The execution ground was stone older than the city walls, laid by hands who had long since returned to dust. Soldiers formed lines as still as carved idols. Ministers crowded beneath silk canopies, whispering words that smelled only of fear.

At the center knelt the monk. His robe was stripped to gray, his hands bound in red cords. The bone beads at his throat clicked faintly with each breath. He did not bow. He did not plead. He counted.

"One. Two. Three."

The words slithered through the ranks like smoke, leaving unease in their wake. Even the Lord Protector's raised hand faltered for half a heartbeat before he gave the signal. The blade came down.

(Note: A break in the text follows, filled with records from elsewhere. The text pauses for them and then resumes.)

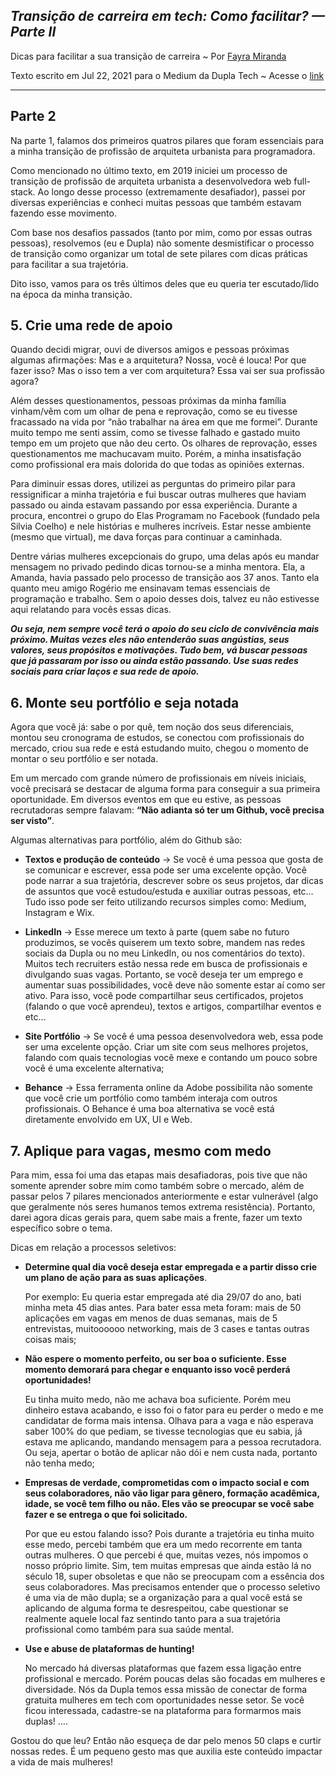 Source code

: 
## _Transição de carreira em tech: Como facilitar? — Parte II_

 Dicas para facilitar a sua transição de carreira ~ Por [Fayra Miranda]
 
 Texto escrito em Jul 22, 2021 para o Medium da Dupla Tech ~ Acesse o [link][dupla-transicao]
 
 ------


## Parte 2
Na parte 1, falamos dos primeiros quatros pilares que foram essenciais para a minha transição de profissão de arquiteta urbanista para programadora.

Como mencionado no último texto, em 2019 iniciei um processo de transição de profissão de arquiteta urbanista a desenvolvedora web full-stack. Ao longo desse processo (extremamente desafiador), passei por diversas experiências e conheci muitas pessoas que também estavam fazendo esse movimento.

Com base nos desafios passados (tanto por mim, como por essas outras pessoas), resolvemos (eu e Dupla) não somente desmistificar o processo de transição como organizar um total de sete pilares com dicas práticas para facilitar a sua trajetória.

Dito isso, vamos para os três últimos deles que eu queria ter escutado/lido na época da minha transição.

## 5. Crie uma rede de apoio

Quando decidi migrar, ouvi de diversos amigos e pessoas próximas algumas afirmações: Mas e a arquitetura? Nossa, você é louca! Por que fazer isso? Mas o isso tem a ver com arquitetura? Essa vai ser sua profissão agora?

Além desses questionamentos, pessoas próximas da minha família vinham/vêm com um olhar de pena e reprovação, como se eu tivesse fracassado na vida por “não trabalhar na área em que me formei”. Durante muito tempo me senti assim, como se tivesse falhado e gastado muito tempo em um projeto que não deu certo. Os olhares de reprovação, esses questionamentos me machucavam muito. Porém, a minha insatisfação como profissional era mais dolorida do que todas as opiniões externas.

Para diminuir essas dores, utilizei as perguntas do primeiro pilar para ressignificar a minha trajetória e fui buscar outras mulheres que haviam passado ou ainda estavam passando por essa experiência. Durante a procura, encontrei o grupo do Elas Programam no Facebook (fundado pela Silvia Coelho) e nele histórias e mulheres incríveis. Estar nesse ambiente (mesmo que virtual), me dava forças para continuar a caminhada.

Dentre várias mulheres excepcionais do grupo, uma delas após eu mandar mensagem no privado pedindo dicas tornou-se a minha mentora. Ela, a Amanda, havia passado pelo processo de transição aos 37 anos. Tanto ela quanto meu amigo Rogério me ensinavam temas essenciais de programação e trabalho. Sem o apoio desses dois, talvez eu não estivesse aqui relatando para vocês essas dicas.

_**Ou seja, nem sempre você terá o apoio do seu ciclo de convivência mais próximo. Muitas vezes eles não entenderão suas angústias, seus valores, seus propósitos e motivações. Tudo bem, vá buscar pessoas que já passaram por isso ou ainda estão passando. Use suas redes sociais para criar laços e sua rede de apoio.**_



## 6. Monte seu portfólio e seja notada

Agora que você já: sabe o por quê, tem noção dos seus diferenciais, montou seu cronograma de estudos, se conectou com profissionais do mercado, criou sua rede e está estudando muito, chegou o momento de montar o seu portfólio e ser notada.

Em um mercado com grande número de profissionais em níveis iniciais, você precisará se destacar de alguma forma para conseguir a sua primeira oportunidade. Em diversos eventos em que eu estive, as pessoas recrutadoras sempre falavam: **“Não adianta só ter um Github, você precisa ser visto”**.

Algumas alternativas para portfólio, além do Github são:

- **Textos e produção de conteúdo** → Se você é uma pessoa que gosta de se comunicar e escrever, essa pode ser uma excelente opção. Você pode narrar a sua trajetória, descrever sobre os seus projetos, dar dicas de assuntos que você estudou/estuda e auxiliar outras pessoas, etc… Tudo isso pode ser feito utilizando recursos simples como: Medium, Instagram e Wix.

- **LinkedIn** → Esse merece um texto à parte (quem sabe no futuro produzimos, se vocês quiserem um texto sobre, mandem nas redes sociais da Dupla ou no meu LinkedIn, ou nos comentários do texto). Muitos tech recruiters estão nessa rede em busca de profissionais e divulgando suas vagas. Portanto, se você deseja ter um emprego e aumentar suas possibilidades, você deve não somente estar aí como ser ativo. Para isso, você pode compartilhar seus certificados, projetos (falando o que você aprendeu), textos e artigos, compartilhar eventos e etc…

- **Site Portfólio** → Se você é uma pessoa desenvolvedora web, essa pode ser uma excelente opção. Criar um site com seus melhores projetos, falando com quais tecnologias você mexe e contando um pouco sobre você é uma excelente alternativa;

- **Behance** → Essa ferramenta online da Adobe possibilita não somente que você crie um portfólio como também interaja com outros profissionais. O Behance é uma boa alternativa se você está diretamente envolvido em UX, UI e Web.


## 7. Aplique para vagas, mesmo com medo
Para mim, essa foi uma das etapas mais desafiadoras, pois tive que não somente aprender sobre mim como também sobre o mercado, além de passar pelos 7 pilares mencionados anteriormente e estar vulnerável (algo que geralmente nós seres humanos temos extrema resistência). Portanto, darei agora dicas gerais para, quem sabe mais a frente, fazer um texto específico sobre o tema.

Dicas em relação a processos seletivos:

- **Determine qual dia você deseja estar empregada e a partir disso crie um plano de ação para as suas aplicações**. 

    Por exemplo: Eu queria estar empregada até dia 29/07 do ano, bati minha meta 45 dias antes. Para bater essa meta foram: mais de 50 aplicações em vagas em menos de duas semanas, mais de 5 entrevistas, muitoooooo networking, mais de 3 cases e tantas outras coisas mais;
    
- **Não espere o momento perfeito, ou ser boa o suficiente. Esse momento demorará para chegar e enquanto isso você perderá oportunidades!** 
    
    Eu tinha muito medo, não me achava boa suficiente. Porém meu dinheiro estava acabando, e isso foi o fator para eu perder o medo e me candidatar de forma mais intensa. Olhava para a vaga e não esperava saber 100% do que pediam, se tivesse tecnologias que eu sabia, já estava me aplicando, mandando mensagem para a pessoa recrutadora. Ou seja, apertar o botão de aplicar não dói e nem custa nada, portanto não tenha medo;

- **Empresas de verdade, comprometidas com o impacto social e com seus colaboradores, não vão ligar para gênero, formação acadêmica, idade, se você tem filho ou não. Eles vão se preocupar se você sabe fazer e se entrega o que foi solicitado.**

    Por que eu estou falando isso? Pois durante a trajetória eu tinha muito esse medo, percebi também que era um medo recorrente em tanta outras mulheres. O que percebi é que, muitas vezes, nós impomos o nosso próprio limite. Sim, tem muitas empresas que ainda estão lá no século 18, super obsoletas e que não se preocupam com a essência dos seus colaboradores. Mas precisamos entender que o processo seletivo é uma via de mão dupla; se a organização para a qual você está se aplicando de alguma forma te desrespeitou, cabe questionar se realmente aquele local faz sentindo tanto para a sua trajetória profissional como também para sua saúde mental.

- **Use e abuse de plataformas de hunting!** 

    No mercado há diversas plataformas que fazem essa ligação entre profissional e mercado. Porém poucas delas são focadas em mulheres e diversidade. Nós da Dupla temos essa missão de conectar de forma gratuita mulheres em tech com oportunidades nesse setor. Se você ficou interessada, cadastre-se na plataforma para formarmos mais duplas!
….

Gostou do que leu? Então não esqueça de dar pelo menos 50 claps e curtir nossas redes. É um pequeno gesto mas que auxilia este conteúdo impactar a vida de mais mulheres!


[//]: # (These are reference links used in the body of this note and get stripped out when the markdown processor does its job. There is no need to format nicely because it shouldn't be seen. Thanks SO - http://stackoverflow.com/questions/4823468/store-comments-in-markdown-syntax)



 
   [Fayra Miranda]: <https://www.linkedin.com/in/fayramiranda/>
   [dupla-transicao]: <https://medium.com/@Dupla/transi%C3%A7%C3%A3o-de-carreira-em-tech-como-facilitar-parte-ii-ca55e09c76df>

The monk's head fell, the cord of beads snapping. They scattered across the stone like teeth torn from a skull. The sound echoed longer than it should have.

We three brothers watched from the pavilion above.

Wu Kang's hands shook on the rail until his knuckles paled. His voice rasped. "First Ling, now him. You strip her twice—once in life, once in memory."

"She chose her road," I said. "He only walked it beside her. I merely ended it."

Wu Jin leaned forward, his face unreadable. "The monk's death removes a poison. But poisons leave vacuums. And vacuums are more dangerous than daggers."

Wu Kang turned, his grief raw enough to blister. His hand twitched toward his sword, then faltered. His eyes burned like a pyre without wood.

The day of her funeral followed.

The northern capital should have seen banners of white silk and priests chanting her name into Heaven. Instead, the decree was read: Wu Ling, stripped of her honors, was to be buried not as Empress but as a concubine, disgraced for treason.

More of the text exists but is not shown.